97: A Bíblia pode ter registado o mais antigo eclipse solar conhecido

(CC0/PD) Buddy_Nath / pixabay

Cientistas revelaram a data do primeiro eclipse solar documentado. Aconteceu no dia 30 de Outubro de 1207 a.C. e foi mencionado no Livro de Josué, o sexto livro do Antigo Testamento.

Segundo um estudo publicado esta quarta-feira na Astronomy & Geophysics, a referência na Bíblia ao mais antigo eclipse solar conhecido pode clarificar as datas de alguns acontecimentos do mundo antigo, nomeadamente as datas do reinado do faraó egípcio Ramsés II, o Grande.

O texto em questão está nos versículos 12 e 13 do capítulo 10 do Livro de Josué. “No dia em que o Senhor entregou os amorreus aos israelitas, Josué exclamou ao Senhor, na presença de Israel: ‘Sol, para sobre Gibeão! E tu, ó Lua, no vale de Ajalon‘. E o sol parou, e a lua permaneceu, até que o povo se vingasse dos inimigos”, lê-se no livro.
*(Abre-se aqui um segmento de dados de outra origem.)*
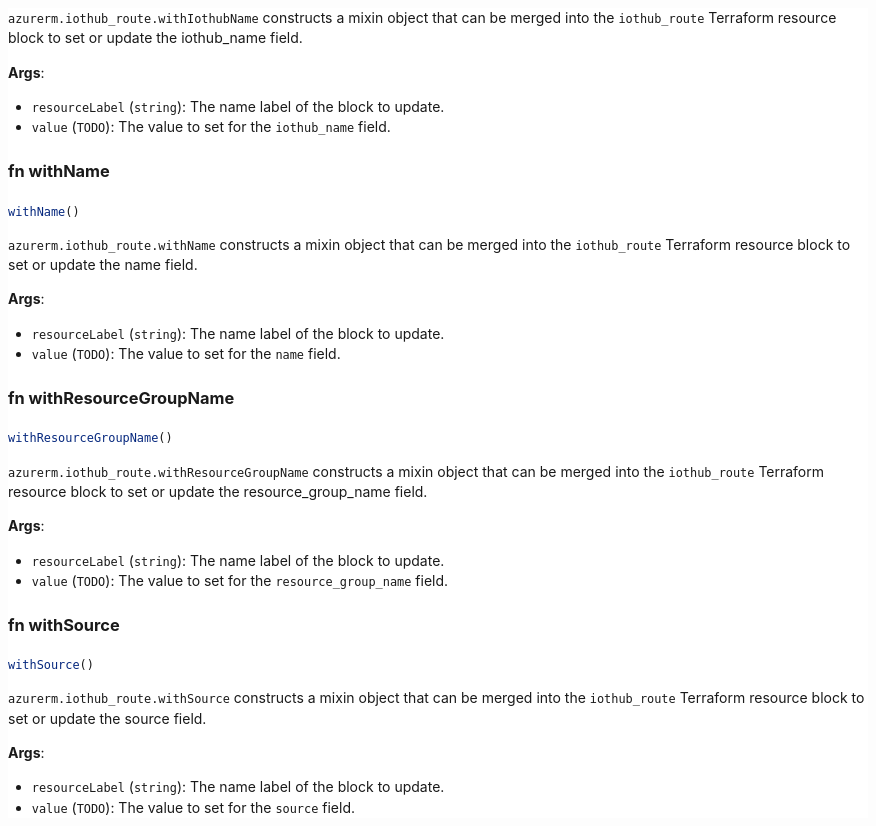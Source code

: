 `azurerm.iothub_route.withIothubName` constructs a mixin object that can be merged into the `iothub_route`
Terraform resource block to set or update the iothub_name field.



**Args**:
  - `resourceLabel` (`string`): The name label of the block to update.
  - `value` (`TODO`): The value to set for the `iothub_name` field.


### fn withName

```ts
withName()
```

`azurerm.iothub_route.withName` constructs a mixin object that can be merged into the `iothub_route`
Terraform resource block to set or update the name field.



**Args**:
  - `resourceLabel` (`string`): The name label of the block to update.
  - `value` (`TODO`): The value to set for the `name` field.


### fn withResourceGroupName

```ts
withResourceGroupName()
```

`azurerm.iothub_route.withResourceGroupName` constructs a mixin object that can be merged into the `iothub_route`
Terraform resource block to set or update the resource_group_name field.



**Args**:
  - `resourceLabel` (`string`): The name label of the block to update.
  - `value` (`TODO`): The value to set for the `resource_group_name` field.


### fn withSource

```ts
withSource()
```

`azurerm.iothub_route.withSource` constructs a mixin object that can be merged into the `iothub_route`
Terraform resource block to set or update the source field.



**Args**:
  - `resourceLabel` (`string`): The name label of the block to update.
  - `value` (`TODO`): The value to set for the `source` field.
Colin Humphreys, um dos autores do estudo e professor da Universidade de Cambridge, diz que, se estas palavras descreverem uma observação real, “pode ter havido um evento astronómico muito importante e o nosso objectivo é entender exactamente o que significa este texto”.

Na versão da Bíblia do Rei Jaime, de 1611, o Sol e a Lua pararam completamente. No entanto, Humphreys acredita que as palavras podem ter um significado diferente. O que o texto poderá dizer é que o Sol e a Lua pararam de brilhar e que aconteceu, de facto, o primeiro eclipse solar.

Os hebreus entraram em Canaã entre 1500 e 1050 a.C., durante o governo do faraó Merneptá, filho de Ramsés II. De acordo com os cálculos dos cientistas, o eclipse solar – observado durante a entrada de Josué em Canaã – ocorreu a 30 de Outubro de 1207 a.C.

Se estes cálculos estiverem certos, este foi o primeiro eclipse solar documentado e, com base nesta descoberta, é possível conhecer o período exacto do reinado de Ramsés II e do filho Merneptá. Para além disso, os cálculos sugerem ainda que o reinado de Merneptá começou em 1210 a.C. e que Ramsés II reinou de 1276 a.C. até 1210 a.C.

“Se estes cálculos forem aceites, haverá um novo ajuste nas datas de vários reinados ao longo da História, o que nos vai permitir estudá-los mais detalhadamente”, explica Colin Humphreys.